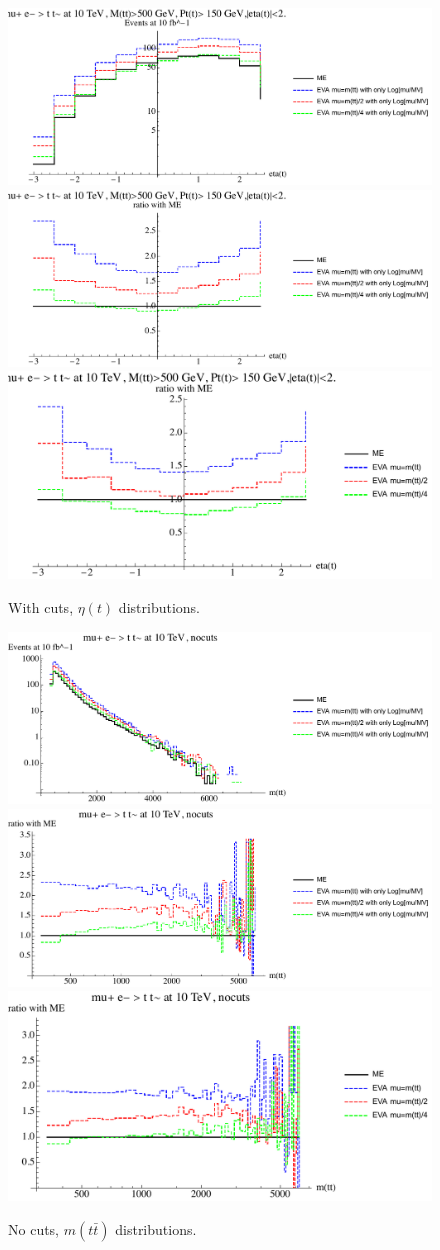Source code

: \documentclass[a4paper,11pt]{article}
\begin{document}
\begin{figure}[!t]
\includegraphics[width=0.46\linewidth]{Notebooks/PlotDistr/WW_tt/10TeVcuts/plotetat.pdf}
\includegraphics[width=0.46\linewidth]{Notebooks/PlotDistr/WW_tt/10TeVcuts/plotetatratio1.pdf}
\includegraphics[width=0.46\linewidth]{Notebooks/PlotDistr/WW_tt/10TeVcuts/plotetatratio2.pdf}
\caption{With cuts, $\eta(t)$ distributions. \label{fig:cutsWWtt2}}
\end{figure}
 
 
 \begin{figure}[!t]
\includegraphics[width=0.46\linewidth]{Notebooks/PlotDistr/WW_tt/10TeVnocuts/plotmtt.pdf}
\includegraphics[width=0.46\linewidth]{Notebooks/PlotDistr/WW_tt/10TeVnocuts/plotmttratio1.pdf}
\includegraphics[width=0.46\linewidth]{Notebooks/PlotDistr/WW_tt/10TeVnocuts/plotmttratio2.pdf}
\caption{No cuts, $m(t \bar t)$ distributions. \label{fig:nocutsWWtt}}
\end{figure}
\end{document}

+++++

§ **Task requirements**:
Filter the records for lines containing the word "caption" and copy each one.

§ **Your solution**:
\caption{With cuts, $\eta(t)$ distributions. \label{fig:cutsWWtt2}}
\caption{No cuts, $m(t \bar t)$ distributions. \label{fig:nocutsWWtt}}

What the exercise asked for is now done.